One carat (not to be confused with Karat—the measure of purity of gold) is the equivalent of 200 milligrams. One carat can also be divided into 100 "points." A .75 carat diamond is the same as a 75-points or a 3/4 carat diamond.

The term carat is a derivative of the word carob. Carob seeds, which are surprisingly uniform in weight, were used as a reference for diamond weight in ancient civilizations. One carob seed equaled one carat.

It is often assumed that a 1-carat diamond costs exactly twice the price of a 1/2-carat diamond. This is not the case. Since larger diamonds are found less frequently in nature, a 1-carat diamond will cost much more than twice as much as a 1/2-carat diamond, assuming color, clarity and cut remain constant.

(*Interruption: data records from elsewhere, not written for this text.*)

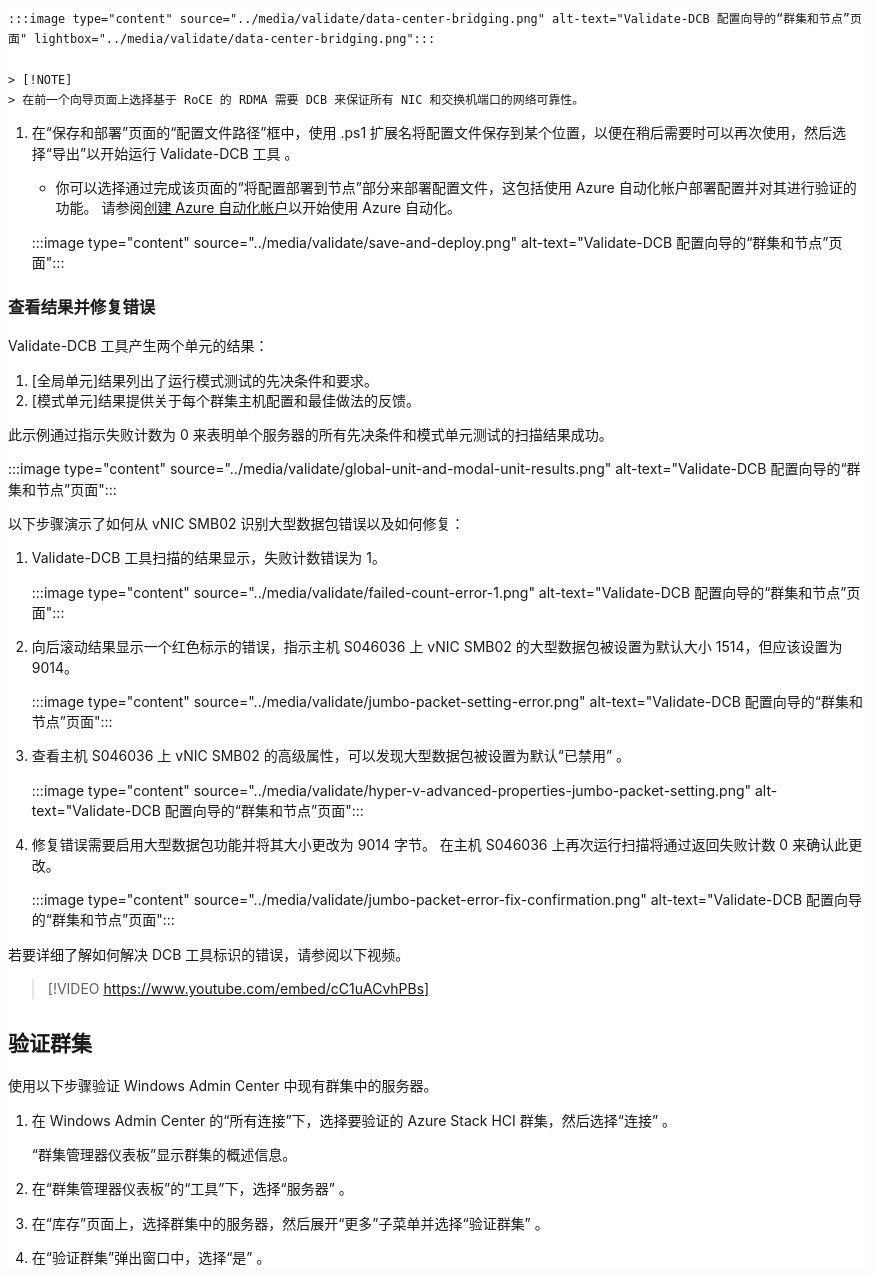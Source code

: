     :::image type="content" source="../media/validate/data-center-bridging.png" alt-text="Validate-DCB 配置向导的“群集和节点”页面" lightbox="../media/validate/data-center-bridging.png":::

    > [!NOTE]
    > 在前一个向导页面上选择基于 RoCE 的 RDMA 需要 DCB 来保证所有 NIC 和交换机端口的网络可靠性。

1. 在“保存和部署”页面的“配置文件路径”框中，使用 .ps1 扩展名将配置文件保存到某个位置，以便在稍后需要时可以再次使用，然后选择“导出”以开始运行 Validate-DCB 工具 。

   - 你可以选择通过完成该页面的“将配置部署到节点”部分来部署配置文件，这包括使用 Azure 自动化帐户部署配置并对其进行验证的功能。 请参阅[创建 Azure 自动化帐户](/azure/automation/automation-quickstart-create-account)以开始使用 Azure 自动化。

    :::image type="content" source="../media/validate/save-and-deploy.png" alt-text="Validate-DCB 配置向导的“群集和节点”页面":::

### <a name="review-results-and-fix-errors"></a>查看结果并修复错误
Validate-DCB 工具产生两个单元的结果：
1. [全局单元]结果列出了运行模式测试的先决条件和要求。
1. [模式单元]结果提供关于每个群集主机配置和最佳做法的反馈。

此示例通过指示失败计数为 0 来表明单个服务器的所有先决条件和模式单元测试的扫描结果成功。

:::image type="content" source="../media/validate/global-unit-and-modal-unit-results.png" alt-text="Validate-DCB 配置向导的“群集和节点”页面":::

以下步骤演示了如何从 vNIC SMB02 识别大型数据包错误以及如何修复：
1. Validate-DCB 工具扫描的结果显示，失败计数错误为 1。

    :::image type="content" source="../media/validate/failed-count-error-1.png" alt-text="Validate-DCB 配置向导的“群集和节点”页面":::

1. 向后滚动结果显示一个红色标示的错误，指示主机 S046036 上 vNIC SMB02 的大型数据包被设置为默认大小 1514，但应该设置为 9014。

    :::image type="content" source="../media/validate/jumbo-packet-setting-error.png" alt-text="Validate-DCB 配置向导的“群集和节点”页面":::

1. 查看主机 S046036 上 vNIC SMB02 的高级属性，可以发现大型数据包被设置为默认“已禁用” 。

    :::image type="content" source="../media/validate/hyper-v-advanced-properties-jumbo-packet-setting.png" alt-text="Validate-DCB 配置向导的“群集和节点”页面":::

1. 修复错误需要启用大型数据包功能并将其大小更改为 9014 字节。 在主机 S046036 上再次运行扫描将通过返回失败计数 0 来确认此更改。

    :::image type="content" source="../media/validate/jumbo-packet-error-fix-confirmation.png" alt-text="Validate-DCB 配置向导的“群集和节点”页面":::

若要详细了解如何解决 DCB 工具标识的错误，请参阅以下视频。

> [!VIDEO https://www.youtube.com/embed/cC1uACvhPBs]

## <a name="validate-the-cluster"></a>验证群集
使用以下步骤验证 Windows Admin Center 中现有群集中的服务器。

1. 在 Windows Admin Center 的“所有连接”下，选择要验证的 Azure Stack HCI 群集，然后选择“连接” 。

    “群集管理器仪表板”显示群集的概述信息。

1. 在“群集管理器仪表板”的“工具”下，选择“服务器”  。
1. 在“库存”页面上，选择群集中的服务器，然后展开“更多”子菜单并选择“验证群集”  。
1. 在“验证群集”弹出窗口中，选择“是” 。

The most important factor when evaluating a Colored Diamond is the intensity of the color. The more intense the color, the more valuable the diamond is. The grading scale for Fancy Colored Diamonds is: "Faint", "Very Light", "Light", "Fancy Light", "Fancy", "Fancy Intense", "Fancy Deep", "Fancy Vivid".

Diamonds are also sometimes found in 'fancy' colors: pink, blue, green, yellow, brown, orange, and, very rarely, red. These diamonds, called 'fancies' are incredibly rare and valuable.

Colorless diamonds are extremely rare, and therefore very valuable. Diamonds are graded on a color scale established by the Gemological Institute of America (GIA), ranging from D (colorless) to Z.

The FancyColors extend beyond the GIA colour grading system.

Diamonds were formed under intense heat and pressure. Colorless diamonds are composed of pure carbon. Traces of other elements incorporated into their atomic structure account for the variances in color. A single change in color grade can significantly affect a diamond's value.


Cut refers to the angles and proportions a skilled craftsman creates in transforming a rough diamond into a polished diamond.

A well-cut diamond will reflect light internally from one mirror-like facet to another, dispersing it through the top of the stone. Cuts that are too deep or too shallow lose or leak light through the side or bottom, affecting the diamond's brilliance.

Cut is the only one of the 4C's that is influenced by the human hand. The rest (color, clarity, and carat) are created naturally as diamonds form in the earth.
Diamond cutting requires great skill and training. The cutter must polish tiny surfaces known as facets onto the rough diamond. This process is what creates the facets known as the crown, culet, table, girdle and pavilion of the diamond.

The facets, when arranged in precise proportions, will maximize the fire life and brilliance of a diamond. To cut a diamond perfectly, a craftsman will often need to cut away more than 50% of the rough diamond.

Cutting style is categorized into three basic types, which differ in the facets of each style:

  • Step-cut have rows of facets that resemble the steps of a staircase. The emerald and baguette are examples of this cutting style.
  • Brilliant-cut scientifically found to reflect the most light.
  • Mixed-cut have both step and brilliant-cut facets. One of the most popular types of mixed-cuts is the Princess.

  • Clarity refers to the presence or absence of tiny birthmarks, or inclusions from minerals or fractures while the diamond was forming in the earth.

    When light enters a diamond, it is reflected and refracted out. If there is anything disrupting the flow of light in the diamond a proportion of the light reflected will be lost.
    Most inclusions are not visible to the naked eye unless magnified.

    Inclusions are ranked on a scale of perfection, or clarity, which ranges from FL (No visible characteristics under magnification), to I (Characteristics visible with the naked eye). This grading method rates diamonds on the size, nature and positioning of the birthmarks and requires an expert eye to assess.

    To view inclusions, trained gemologists use a magnifying loupe. This tool allows our experts to see a diamond at 10x its actual size. Even with a loupe, the birthmarks in the VVS (Very, Very Slightly Included) to VS (Very Slightly Included) range can be very difficult to find. It is only when a diamond is graded 'I' that it is possible to see the birthmarks with the naked eye.

    As with real birthmarks, inclusions appear as different shapes, such as crystals, clouds or feathers. These idiosyncrasies often add to the overall character of the diamond.